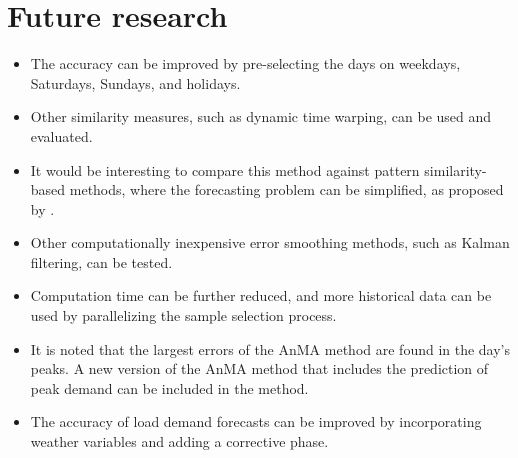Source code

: \section{Future research}
\begin{itemize}
    \item The accuracy can be improved by pre-selecting the days on weekdays, Saturdays, Sundays, and holidays.
    \item Other similarity measures, such as dynamic time warping, can be used and evaluated.
    \item It would be interesting to compare this method against pattern similarity-based methods, where the forecasting problem can be simplified, as proposed by \citep{Dudek2016}.
    \item Other computationally inexpensive error smoothing methods, such as Kalman filtering, can be tested.
    \item Computation time can be further reduced, and more historical data can be used by parallelizing the sample selection process.
    \item It is noted that the largest errors of the AnMA method are found in the day's peaks. A new version of the AnMA method that includes the prediction of peak demand can be included in the method.
    \item The accuracy of load demand forecasts can be improved by incorporating weather variables and adding a corrective phase.
\end{itemize}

------

• WHAT IS NEEDED:
From the records given above, reproduce all text exactly and exclude each picture.

• ANSWER TO THIS TASK:
Source code

: \section{Future research}
\begin{itemize}
    \item The accuracy can be improved by pre-selecting the days on weekdays, Saturdays, Sundays, and holidays.
    \item Other similarity measures, such as dynamic time warping, can be used and evaluated.
    \item It would be interesting to compare this method against pattern similarity-based methods, where the forecasting problem can be simplified, as proposed by \citep{Dudek2016}.
    \item Other computationally inexpensive error smoothing methods, such as Kalman filtering, can be tested.
    \item Computation time can be further reduced, and more historical data can be used by parallelizing the sample selection process.
    \item It is noted that the largest errors of the AnMA method are found in the day's peaks. A new version of the AnMA method that includes the prediction of peak demand can be included in the method.
    \item The accuracy of load demand forecasts can be improved by incorporating weather variables and adding a corrective phase.
\end{itemize}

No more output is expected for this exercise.